In general, such a grouping into subsets is known as a
\term{partition}. Formally, a partition of a multiset $M$, or
\term{multipartition}, is a collection of sub-multisets (usually just
referred to as subsets) $T_i \subseteq M$ for which
\begin{equation*}
\biguplus T_i = M,
\end{equation*}
where $\uplus$ denotes multiset union; for example, $\{1,2\} \uplus
\{1,3\} = \{1,1,2,3\}$.
As an example, we can list all the multipartitions of $\{2,2,3\}$: \[
\{\{\{2,2,3\}\}, \{\{2,2\}, \{3\}\}, \{\{2\}, \{2,3\}\}, \{\{2\},
\{2\}, \{3\}\}\}. \] These correspond to the factorizations $12 = 4
\times 3 = 2 \times 6 = 2 \times 2 \times 3$, and in general it's not
hard to see that factorizations of an integer exactly correspond to
partitions of its multiset of prime factors.
So, I set out to write some code for generating multiset partitions.

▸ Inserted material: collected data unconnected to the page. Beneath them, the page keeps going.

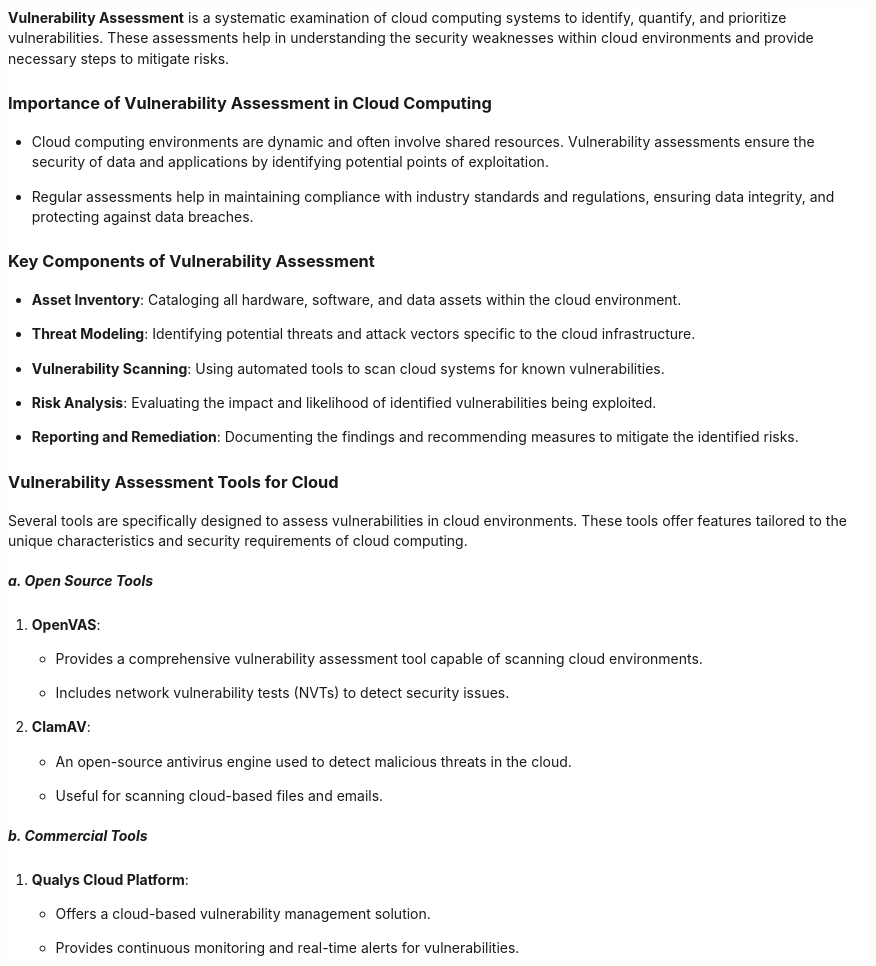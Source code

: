 **Vulnerability Assessment** is a systematic examination of cloud computing systems to identify, quantify, and prioritize vulnerabilities. These assessments help in understanding the security weaknesses within cloud environments and provide necessary steps to mitigate risks.

### Importance of Vulnerability Assessment in Cloud Computing

* Cloud computing environments are dynamic and often involve shared resources. Vulnerability assessments ensure the security of data and applications by identifying potential points of exploitation.
    
* Regular assessments help in maintaining compliance with industry standards and regulations, ensuring data integrity, and protecting against data breaches.
    

### Key Components of Vulnerability Assessment

* **Asset Inventory**: Cataloging all hardware, software, and data assets within the cloud environment.
    
* **Threat Modeling**: Identifying potential threats and attack vectors specific to the cloud infrastructure.
    
* **Vulnerability Scanning**: Using automated tools to scan cloud systems for known vulnerabilities.
    
* **Risk Analysis**: Evaluating the impact and likelihood of identified vulnerabilities being exploited.
    
* **Reporting and Remediation**: Documenting the findings and recommending measures to mitigate the identified risks.
    

### Vulnerability Assessment Tools for Cloud

Several tools are specifically designed to assess vulnerabilities in cloud environments. These tools offer features tailored to the unique characteristics and security requirements of cloud computing.

##### a. Open Source Tools

1. **OpenVAS**:
    
    * Provides a comprehensive vulnerability assessment tool capable of scanning cloud environments.
        
    * Includes network vulnerability tests (NVTs) to detect security issues.
        
2. **ClamAV**:
    
    * An open-source antivirus engine used to detect malicious threats in the cloud.
        
    * Useful for scanning cloud-based files and emails.
        

##### b. Commercial Tools

1. **Qualys Cloud Platform**:
    
    * Offers a cloud-based vulnerability management solution.
        
    * Provides continuous monitoring and real-time alerts for vulnerabilities.
        
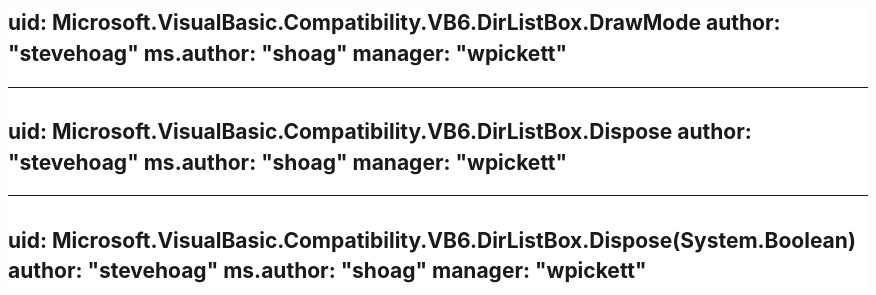 uid: Microsoft.VisualBasic.Compatibility.VB6.DirListBox.DrawMode
author: "stevehoag"
ms.author: "shoag"
manager: "wpickett"
---

---
uid: Microsoft.VisualBasic.Compatibility.VB6.DirListBox.Dispose
author: "stevehoag"
ms.author: "shoag"
manager: "wpickett"
---

---
uid: Microsoft.VisualBasic.Compatibility.VB6.DirListBox.Dispose(System.Boolean)
author: "stevehoag"
ms.author: "shoag"
manager: "wpickett"
---
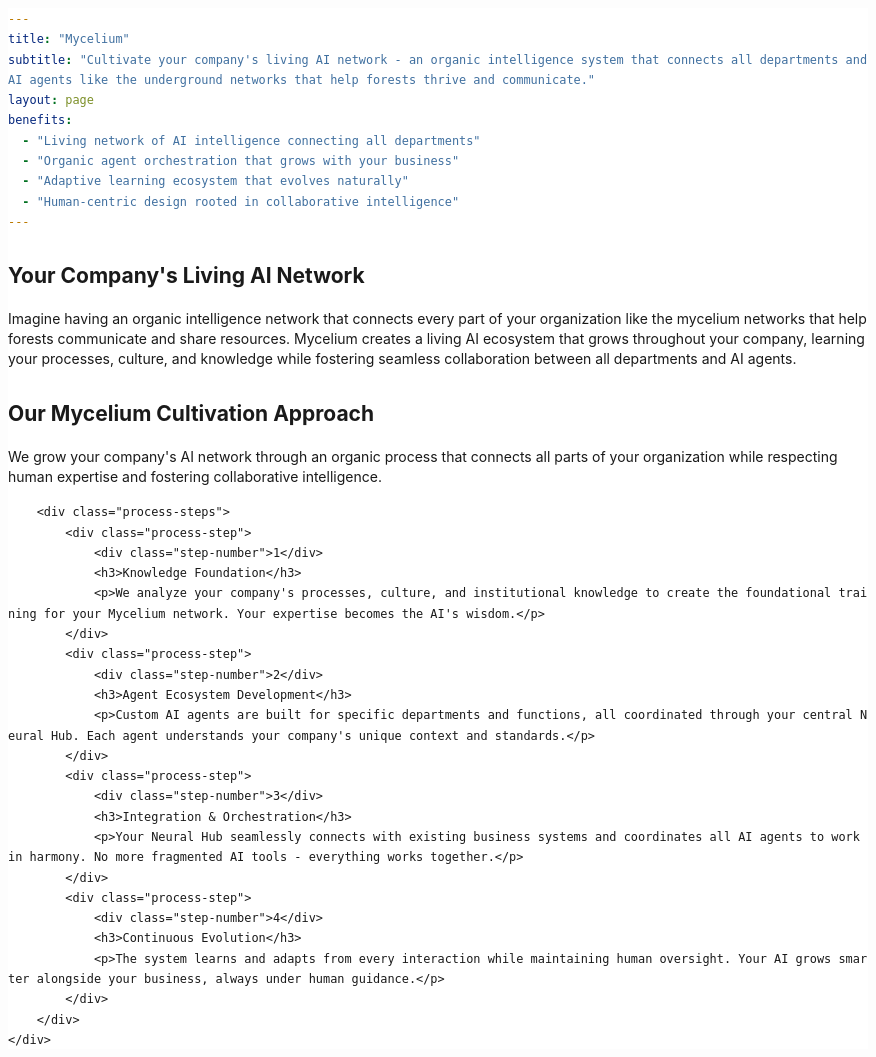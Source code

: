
 ```yaml
---
title: "Mycelium"
subtitle: "Cultivate your company's living AI network - an organic intelligence system that connects all departments and AI agents like the underground networks that help forests thrive and communicate."
layout: page
benefits:
  - "Living network of AI intelligence connecting all departments"
  - "Organic agent orchestration that grows with your business"
  - "Adaptive learning ecosystem that evolves naturally"
  - "Human-centric design rooted in collaborative intelligence"
---
```


<section class="service-intro">
    <div class="container">
        <div class="section-header">
            <h2>Your Company's Living AI Network</h2>
            <p>Imagine having an organic intelligence network that connects every part of your organization like the mycelium networks that help forests communicate and share resources. Mycelium creates a living AI ecosystem that grows throughout your company, learning your processes, culture, and knowledge while fostering seamless collaboration between all departments and AI agents.</p>
        </div>
    </div>
</section>

<section class="how-it-works">
    <div class="container">
        <div class="section-header">
            <h2>Our Mycelium Cultivation Approach</h2>
            <p>We grow your company's AI network through an organic process that connects all parts of your organization while respecting human expertise and fostering collaborative intelligence.</p>
        </div>

        <div class="process-steps">
            <div class="process-step">
                <div class="step-number">1</div>
                <h3>Knowledge Foundation</h3>
                <p>We analyze your company's processes, culture, and institutional knowledge to create the foundational training for your Mycelium network. Your expertise becomes the AI's wisdom.</p>
            </div>
            <div class="process-step">
                <div class="step-number">2</div>
                <h3>Agent Ecosystem Development</h3>
                <p>Custom AI agents are built for specific departments and functions, all coordinated through your central Neural Hub. Each agent understands your company's unique context and standards.</p>
            </div>
            <div class="process-step">
                <div class="step-number">3</div>
                <h3>Integration & Orchestration</h3>
                <p>Your Neural Hub seamlessly connects with existing business systems and coordinates all AI agents to work in harmony. No more fragmented AI tools - everything works together.</p>
            </div>
            <div class="process-step">
                <div class="step-number">4</div>
                <h3>Continuous Evolution</h3>
                <p>The system learns and adapts from every interaction while maintaining human oversight. Your AI grows smarter alongside your business, always under human guidance.</p>
            </div>
        </div>
    </div>
</section>
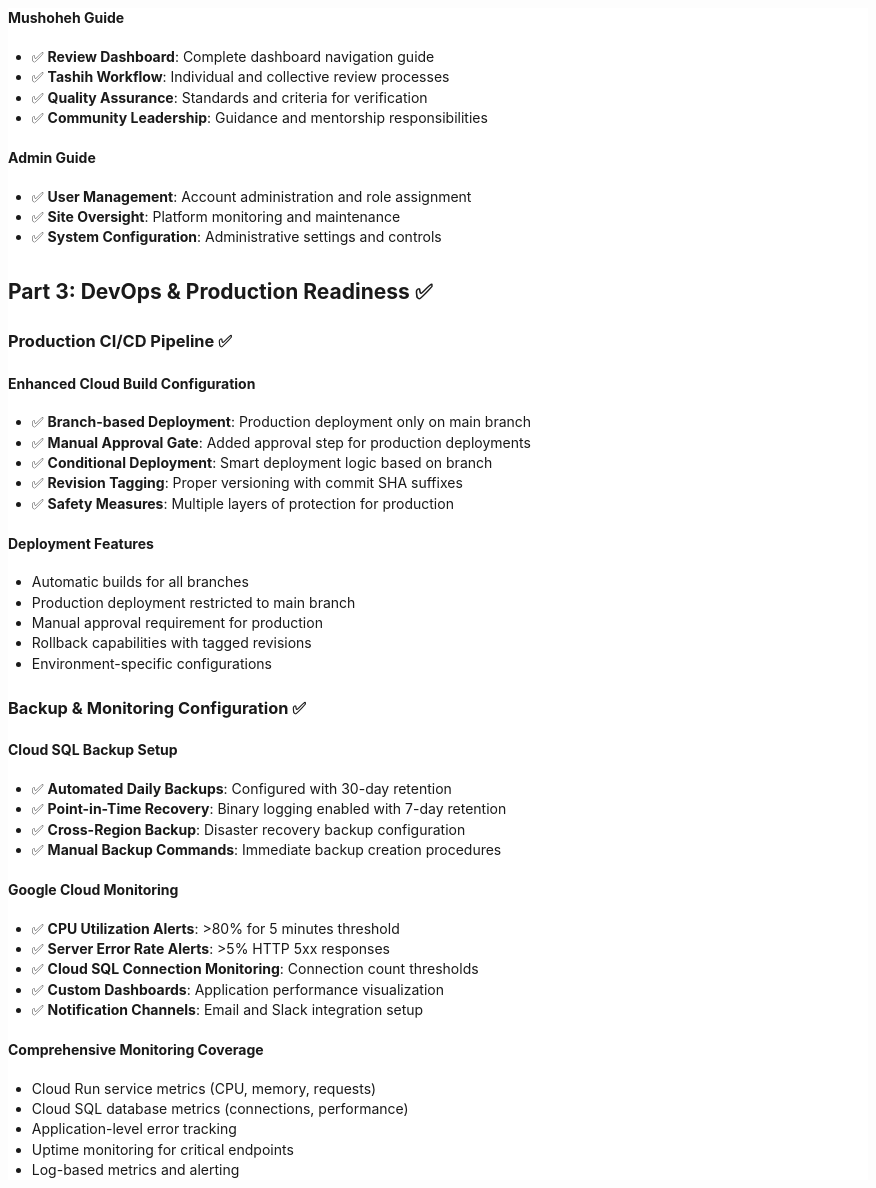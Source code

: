 #### Mushoheh Guide
- ✅ **Review Dashboard**: Complete dashboard navigation guide
- ✅ **Tashih Workflow**: Individual and collective review processes
- ✅ **Quality Assurance**: Standards and criteria for verification
- ✅ **Community Leadership**: Guidance and mentorship responsibilities

#### Admin Guide
- ✅ **User Management**: Account administration and role assignment
- ✅ **Site Oversight**: Platform monitoring and maintenance
- ✅ **System Configuration**: Administrative settings and controls

## Part 3: DevOps & Production Readiness ✅

### Production CI/CD Pipeline ✅

#### Enhanced Cloud Build Configuration
- ✅ **Branch-based Deployment**: Production deployment only on main branch
- ✅ **Manual Approval Gate**: Added approval step for production deployments
- ✅ **Conditional Deployment**: Smart deployment logic based on branch
- ✅ **Revision Tagging**: Proper versioning with commit SHA suffixes
- ✅ **Safety Measures**: Multiple layers of protection for production

#### Deployment Features
- Automatic builds for all branches
- Production deployment restricted to main branch
- Manual approval requirement for production
- Rollback capabilities with tagged revisions
- Environment-specific configurations

### Backup & Monitoring Configuration ✅

#### Cloud SQL Backup Setup
- ✅ **Automated Daily Backups**: Configured with 30-day retention
- ✅ **Point-in-Time Recovery**: Binary logging enabled with 7-day retention
- ✅ **Cross-Region Backup**: Disaster recovery backup configuration
- ✅ **Manual Backup Commands**: Immediate backup creation procedures

#### Google Cloud Monitoring
- ✅ **CPU Utilization Alerts**: >80% for 5 minutes threshold
- ✅ **Server Error Rate Alerts**: >5% HTTP 5xx responses
- ✅ **Cloud SQL Connection Monitoring**: Connection count thresholds
- ✅ **Custom Dashboards**: Application performance visualization
- ✅ **Notification Channels**: Email and Slack integration setup

#### Comprehensive Monitoring Coverage
- Cloud Run service metrics (CPU, memory, requests)
- Cloud SQL database metrics (connections, performance)
- Application-level error tracking
- Uptime monitoring for critical endpoints
- Log-based metrics and alerting
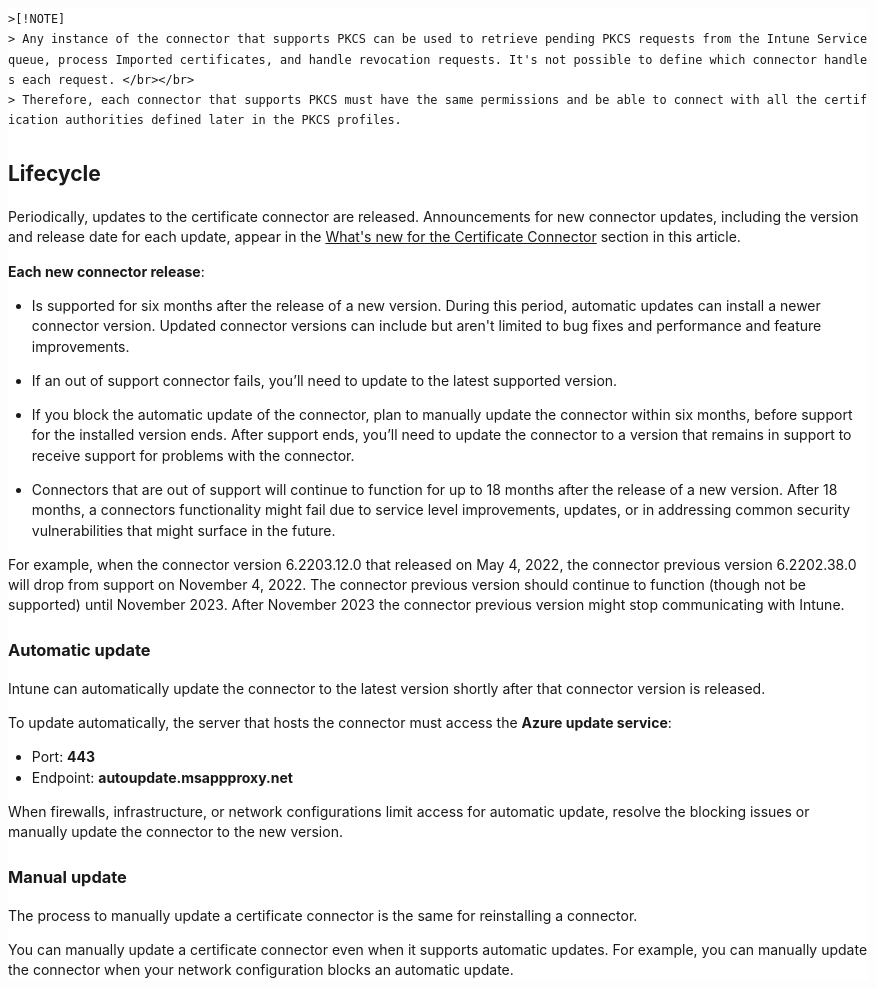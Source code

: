     >[!NOTE]
    > Any instance of the connector that supports PKCS can be used to retrieve pending PKCS requests from the Intune Service queue, process Imported certificates, and handle revocation requests. It's not possible to define which connector handles each request. </br></br>
    > Therefore, each connector that supports PKCS must have the same permissions and be able to connect with all the certification authorities defined later in the PKCS profiles.

## Lifecycle

Periodically, updates  to the certificate connector are released. Announcements for new connector updates, including the version and release date for each update, appear in the [What's new for the Certificate Connector](#whats-new-for-the-certificate-connector) section in this article.

**Each new connector release**:

- Is supported for six months after the release of a new version. During this period, automatic updates can install a newer connector version. Updated connector versions can include but aren't limited to bug fixes and performance and feature improvements.

- If an out of support connector fails, you’ll need to update to the latest supported version.

- If you block the automatic update of the connector, plan to manually update the connector within six months, before support for the installed version ends. After support ends, you’ll need to update the connector to a version that remains in support to receive support for problems with the connector.

- Connectors that are out of support will continue to function for up to 18 months after the release of a new version. After 18 months, a connectors functionality might fail due to service level improvements, updates, or in addressing common security vulnerabilities that might surface in the future.

For example, when the connector version 6.2203.12.0 that released on May 4, 2022, the connector previous version 6.2202.38.0 will drop from support on November 4, 2022. The connector previous version should continue to function (though not be supported) until November 2023. After November 2023 the connector previous version might stop communicating with Intune.

### Automatic update

Intune can automatically update the connector to the latest version shortly after that connector version is released.

To update automatically, the server that hosts the connector must access the **Azure update service**:

- Port: **443**
- Endpoint: **autoupdate.msappproxy.net**

When firewalls, infrastructure, or network configurations limit access for automatic update, resolve the blocking issues or manually update the connector to the new version.

### Manual update

The process to manually update a certificate connector is the same for reinstalling a connector.

You can manually update a certificate connector even when it supports automatic updates. For example, you can manually update the connector when your network configuration blocks an automatic update.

This turned out to be rather tricky, and it took me a few days to come
up with a good solution. The solution I eventually found, however,
ended up being quite general, and serves as a nice case study in the
expressiveness of Haskell. I found I was largely able to think
``through'' the language directly about the problem, without having to
do too much translation between my head and the code. (Or perhaps
this only means that I think in Haskell, but that wouldn't be such a
bad thing either.)
Algorithms for generating multiset partitions have been published
previously, by, for example, Knuth~\cite{TAOCP} (who also notes the
correspondence between multisets and vectors in $\N^n$). However,
Knuth's implementation uses an imperative paradigm. To my knowledge
there have been no published treatments of the multipartition problem
in a functional context, although I would gladly welcome correction on
this point.
\section{A na\"ive approach: set partitions}
Since multisets are a generalization of sets, let's start by
generating set partitions and see how far it takes us. Given a set
$S$, we can generate its partitions as follows: first, choose an
arbitrary element $s \in S$; then generate the power set (set of all
subsets) of the remaining elements of $S$; each one of these subsets
can be combined with $s$ and a partition of the remaining elements
to form a partition of $S$. That is, for each $T \subseteq (S
\setminus \{s\})$, recursively find the partitions of $S \setminus
(\{s\} \cup T)$, and add $\{s\} \cup T$ to each to form a partition
of $S$.
For example, let $S = \{2,3,5\}$ and choose $s = 2$, so the first
subset of every generated partition will contain $2$. Next we
generate the power set of $S \setminus \{2\} = \{3, 5\}$, namely,
$\{\{3,5\}, \{3\}, \{5\}, \varnothing\}$. Each one of these can be
combined with $s$. Combining the first with $s$ yields our first
partition, $\{\{2\} \uplus \{3,5\}\} = \{\{2,3,5\}\}$, since there is
nothing left to recursively partition. Combining $\{3\}$ with $s$
yields a first subset of $\{2,3\}$, and recursively partitioning the
remaining $\{5\}$ yields only itself, giving us $\{\{2,3\}, \{5\}\}$.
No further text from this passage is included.